New to using HRM

I used my Polar FT4 for the first time today. At the end of my walk/jog, the calories burned seemed very high. Is there any math involved, or is that the number I plug into MFP?

Replies

  • Savyna
    Savyna Posts: 789 Member
    If you gave the polar you height, age, weight and sex, it calculates calories burned by the heart rate it tracks through your exercise. Sometimes I'll have it on and I'll have a running app at the same time going. The app will say I burned about 100+ calories more than what the HRM says. I think the HRM gives as close to an accurate reading as it possibly can. But I think some people say theres still a margin of error. It's a smaller one though from something not reading your heart rate through the entire exercise. So I go with the HRM number and add it to my exercise section on here.
  • ConicalFern
    ConicalFern Posts: 121 Member
    Can you define high? Are you sure you put in your personal details (weight, gender etc.) correctly?
  • luvmyboys525
    luvmyboys525 Posts: 8 Member
    I put in all of my stats...it gave a burn of 541cal in 50minutes. All of the online calculators show much lower, so now I'm a little worried of eating too many calories back.
  • AnnPT77
    AnnPT77 Posts: 34,231 Member
    +1 to checking your settings. Another reality-check would be to put the info you have into a walking-calorie calculator (time/distance/bodyweight, etc.), and see if you get a loosely-similar number vs. dramatically different. None of these things are *perfect*, but I find my HRM & the calculators often estimate something of the same general magnitude.
  • NorthCascades
    NorthCascades Posts: 10,968 Member
    Savyna wrote: »
    I think the HRM gives as close to an accurate reading as it possibly can. But I think some people say theres still a margin of error. It's a smaller one though from something not reading your heart rate through the entire exercise. So I go with the HRM number and add it to my exercise section on here.

    If your body burned 100 calories per hour when your heart rate is 100 bpm and 120 calories per hour at 120 bpm, then it would be very easy to calculate, HRMs would be dead accurate, and all HRMs would agree with each other about how many calories you've burned.

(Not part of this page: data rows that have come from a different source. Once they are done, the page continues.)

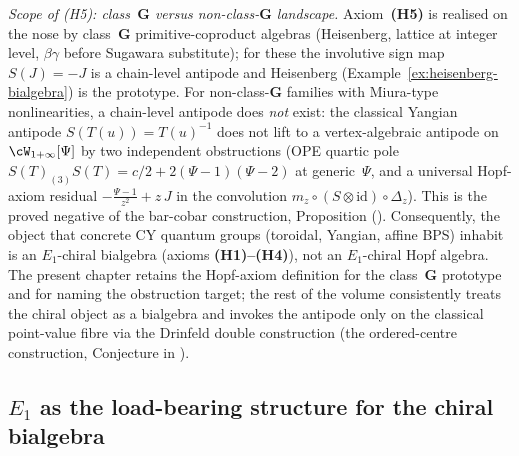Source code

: \begin{remark}
\smallskip
\noindent\emph{Scope of (H5): class~$\mathbf{G}$ versus
non-class-$\mathbf{G}$ landscape.}
Axiom~\textbf{(H5)} is realised on the nose by class~$\mathbf{G}$
primitive-coproduct algebras (Heisenberg, lattice at integer level,
$\beta\gamma$ before Sugawara substitute); for these the
involutive sign map $S(J) = -J$ is a chain-level antipode and
Heisenberg (Example~\ref{ex:heisenberg-bialgebra}) is the prototype.
For non-class-$\mathbf{G}$ families with Miura-type nonlinearities,
a chain-level antipode does \emph{not} exist: the classical Yangian
antipode $S(T(u)) = T(u)^{-1}$ does not lift to a vertex-algebraic
antipode on $\cW_{1+\infty}[\Psi]$ by two independent obstructions
(OPE quartic pole $S(T)_{(3)}S(T) = c/2 + 2(\Psi{-}1)(\Psi{-}2)$ at
generic~$\Psi$, and a universal Hopf-axiom residual
$-\frac{\Psi-1}{z^2} + z\,J$ in the convolution
$m_z \circ (S \otimes \mathrm{id}) \circ \Delta_z$). This is the
proved negative of the bar-cobar construction, Proposition
\textup{\cite{VolI}}
(\cite{VolI}).
Consequently, the object that concrete CY quantum groups
(toroidal, Yangian, affine BPS) inhabit is an
$E_1$-chiral bialgebra (axioms \textbf{(H1)--(H4)}), not an
$E_1$-chiral Hopf algebra. The present chapter retains the
Hopf-axiom definition for the class~$\mathbf{G}$ prototype and for
naming the obstruction target; the rest of the volume consistently
treats the chiral object as a bialgebra and invokes the antipode
only on the classical point-value fibre via the Drinfeld double
construction (the ordered-centre construction, Conjecture
\textup{\cite{VolI}}
in \cite{VolI}).
\end{remark}

\subsection{\texorpdfstring{$E_1$}{E-1} as the load-bearing structure for the chiral bialgebra}
\label{subsec:why-e1-not-einfty}

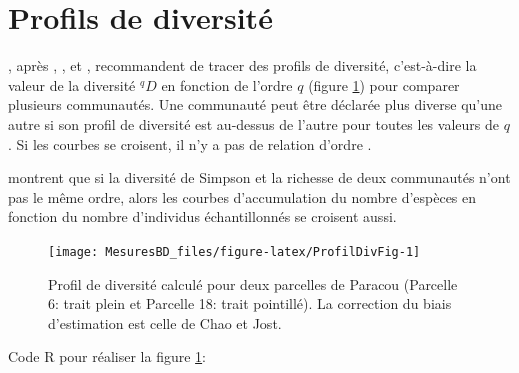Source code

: \documentclass[
  11pt,
  french,
  a4paper,
  extrafontsizes,onecolumn,openright
  ]{memoir}
\newenvironment{Shaded}{\begin{snugshade}}{\end{snugshade}}
\newcommand{\DataTypeTok}[1]{\textcolor[rgb]{0.13,0.29,0.53}{#1}}
\newcommand{\DecValTok}[1]{\textcolor[rgb]{0.00,0.00,0.81}{#1}}
\newcommand{\FloatTok}[1]{\textcolor[rgb]{0.00,0.00,0.81}{#1}}
\newcommand{\KeywordTok}[1]{\textcolor[rgb]{0.13,0.29,0.53}{\textbf{#1}}}
\newcommand{\NormalTok}[1]{#1}
\newcommand{\OperatorTok}[1]{\textcolor[rgb]{0.81,0.36,0.00}{\textbf{#1}}}
\newcommand{\StringTok}[1]{\textcolor[rgb]{0.31,0.60,0.02}{#1}}
\begin{document}
\hypertarget{profils-de-diversituxe9}{%
\section{Profils de diversité}\label{profils-de-diversituxe9}}

\textcite{Leinster2012}, après \textcite{Hill1973}, \textcite{Patil1982}, \textcite{Tothmeresz1995} et \textcite{Kindt2006}, recommandent de tracer des profils de diversité, c'est-à-dire la valeur de la diversité \(^{q}\!D\) en fonction de l'ordre \(q\) (figure \ref{fig:ProfilDivFig}) pour comparer plusieurs communautés.
Une communauté peut être déclarée plus diverse qu'une autre si son profil de diversité est au-dessus de l'autre pour toutes les valeurs de \(q\).
Si les courbes se croisent, il n'y a pas de relation d'ordre \autocite{Tothmeresz1995}.

\textcite{Lande2000} montrent que si la diversité de Simpson et la richesse de deux communautés n'ont pas le même ordre, alors les courbes d'accumulation du nombre d'espèces en fonction du nombre d'individus échantillonnés se croisent aussi.



\scriptsize

\begin{figure}

{\centering \texttt{[image: MesuresBD\_files/figure-latex/ProfilDivFig-1]} 

}

\caption{Profil de diversité calculé pour deux parcelles de Paracou (Parcelle 6: trait plein et Parcelle 18: trait pointillé). La correction du biais d'estimation est celle de Chao et Jost.}\label{fig:ProfilDivFig}
\end{figure}

\normalsize

Code R pour réaliser la figure \ref{fig:ProfilDivFig}:

\scriptsize

\begin{Shaded}
\end{Shaded}
\end{document}

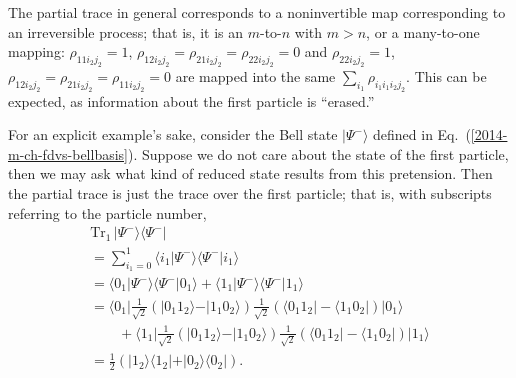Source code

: The partial trace in general corresponds to a noninvertible map corresponding to an irreversible process; that is,
it is an $m$-to-$n$ with $m>n$, or a many-to-one mapping:
$\rho_{1 1 i_2 j_2} = 1$, $\rho_{1 2 i_2 j_2} =   \rho_{2 1 i_2 j_2} =  \rho_{2 2 i_2 j_2} = 0$
and
$\rho_{2 2 i_2 j_2} = 1$, $\rho_{1 2 i_2 j_2} =   \rho_{2 1 i_2 j_2} =  \rho_{1 1 i_2 j_2} = 0$
are mapped into the same  $ \sum_{i_1} \rho_{i_1 i_1 i_2 j_2}$.
This can be expected, as information about the first particle is ``erased.''



{\color{blue}
\bexample




\label{bellstate}
For an explicit example's sake, consider the Bell state         $\vert \Psi^- \rangle$
defined in Eq.~(\ref{2014-m-ch-fdvs-bellbasis}).
Suppose we do not care about the state of the first particle, then we may ask what kind of reduced state results from this
pretension.
Then the partial trace is just the trace over the first particle; that is, with subscripts referring to the particle number,
\begin{equation}
\begin{split}
\textrm{Tr}_1\, \vert \Psi^- \rangle \langle  \Psi^-   \vert  \\
=\sum_{i_1=0}^1 \langle i_1 \vert \Psi^- \rangle \langle  \Psi^-  \vert i_1 \rangle \\
=\langle 0_1 \vert \Psi^- \rangle \langle  \Psi^-  \vert 0_1 \rangle
+
\langle 1_1  \vert \Psi^- \rangle \langle  \Psi^-  \vert 1_1 \rangle  \\
=\langle 0_1 \vert  \frac{1}{\sqrt{2}}\left(\vert 0_1   1_2 \rangle - \vert 1_1   0_2 \rangle  \right)  \frac{1}{\sqrt{2}}\left(\langle 0_1   1_2 \vert  - \langle 1_1   0_2 \vert   \right)  \vert 0_1 \rangle\\
\qquad
+
\langle 1_1 \vert  \frac{1}{\sqrt{2}}\left(\vert 0_1   1_2 \rangle - \vert 1_1   0_2 \rangle  \right)  \frac{1}{\sqrt{2}}\left(\langle 0_1   1_2 \vert  - \langle 1_1   0_2 \vert   \right)  \vert 1_1 \rangle  \\
= \frac{1}{2}
\left(
\vert 1_2 \rangle \langle   1_2 \vert
+
\vert 0_2 \rangle \langle   0_2 \vert
\right)
.
\end{split}
\end{equation}

}

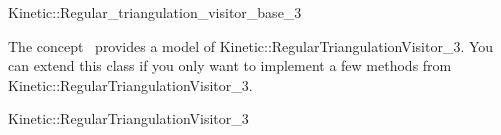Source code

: 

\begin{ccRefClass}{Kinetic::Regular_triangulation_visitor_base_3}


\ccDefinition
  
The concept \ccRefName\ provides a model of
Kinetic::RegularTriangulationVisitor\_3. You can extend this class if you only
want to implement a few methods from Kinetic::RegularTriangulationVisitor\_3.

\ccIsModel

Kinetic::RegularTriangulationVisitor\_3

\ccCreation
{}  %


\ccSeeAlso



\end{ccRefClass}


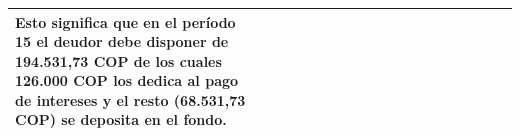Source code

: \begin{center}
\begin{longtable}[H]{|p{0.5\linewidth}|p{0.5\linewidth}|}
{				Esto significa que en el período 15 el deudor debe disponer de 194.531,73 COP de los cuales 126.000 COP los dedica al pago de intereses y el resto (68.531,73 COP) se deposita en el fondo.
				
			}  \\ \hline
			
			
		\end{longtable}
	\end{center}
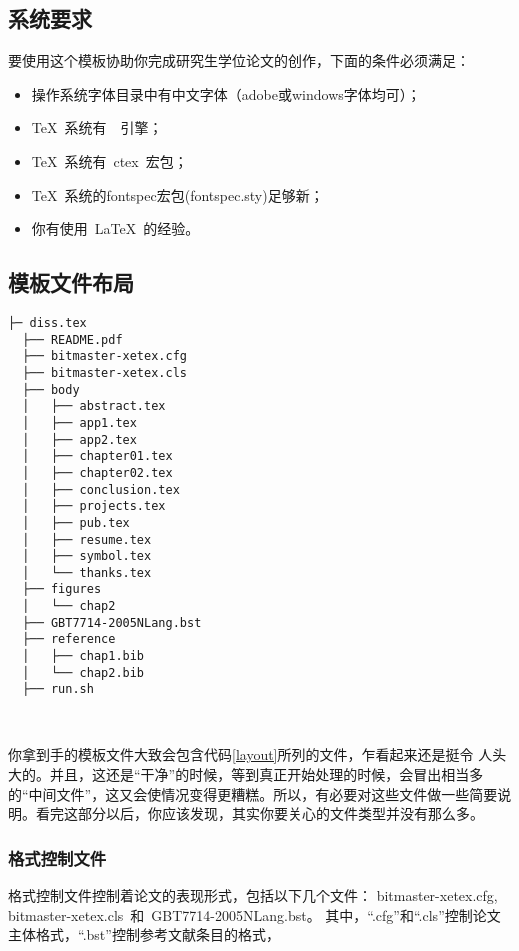 \subsection{系统要求}
\label{sec:requirements}

要使用这个模板协助你完成研究生学位论文的创作，下面的条件必须满足：

\begin{itemize}
\item \inv 操作系统字体目录中有中文字体（adobe或windows字体均可）；
\item \inv \TeX~系统有~\XeTeX~引擎；
\item \inv \TeX~系统有~ctex~宏包；
\item \inv \TeX~系统的fontspec宏包(fontspec.sty)足够新；
\item \inv 你有使用~\LaTeX~的经验。
\end{itemize}

 
\subsection{模板文件布局}
\label{sec:layout}

\begin{lstlisting}[basicstyle=\small\ttfamily,caption={模板文件布局},label=layout,float,numbers=none]
  ├─ diss.tex
  ├── README.pdf
  ├── bitmaster-xetex.cfg
  ├── bitmaster-xetex.cls
  ├── body
  │   ├── abstract.tex
  │   ├── app1.tex
  │   ├── app2.tex
  │   ├── chapter01.tex
  │   ├── chapter02.tex
  │   ├── conclusion.tex
  │   ├── projects.tex
  │   ├── pub.tex
  │   ├── resume.tex
  │   ├── symbol.tex
  │   └── thanks.tex
  ├── figures
  │   └── chap2
  ├── GBT7714-2005NLang.bst
  ├── reference
  │   ├── chap1.bib
  │   └── chap2.bib
  ├── run.sh
  
      
\end{lstlisting}

你拿到手的模板文件大致会包含代码\ref{layout}所列的文件，乍看起来还是挺令
人头大的。并且，这还是“干净”的时候，等到真正开始处理的时候，会冒出相当多
的“中间文件”，这又会使情况变得更糟糕。所以，有必要对这些文件做一些简要说
明。看完这部分以后，你应该发现，其实你要关心的文件类型并没有那么多。

\subsubsection{格式控制文件}
\label{sec:format}

格式控制文件控制着论文的表现形式，包括以下几个文件：
bitmaster-xetex.cfg, bitmaster-xetex.cls~和~GBT7714-2005NLang.bst。
其中，``.cfg''和``.cls''控制论文主体格式，``.bst''控制参考文献条目的格式，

But that isn't how the human body works.

    For some things (like going for a run), having heart rate data makes it possible to come up with a more accurate estimate. For other things (like weight lifting) there just isn't enough correlation between your heart rate and energy use for it to help, you might as well roll dice. (And then, interestingly enough, the most accurate way to measure calories on a bike doesn't even involve heart rate. You just need to know torque and how quickly the torque is being applied.)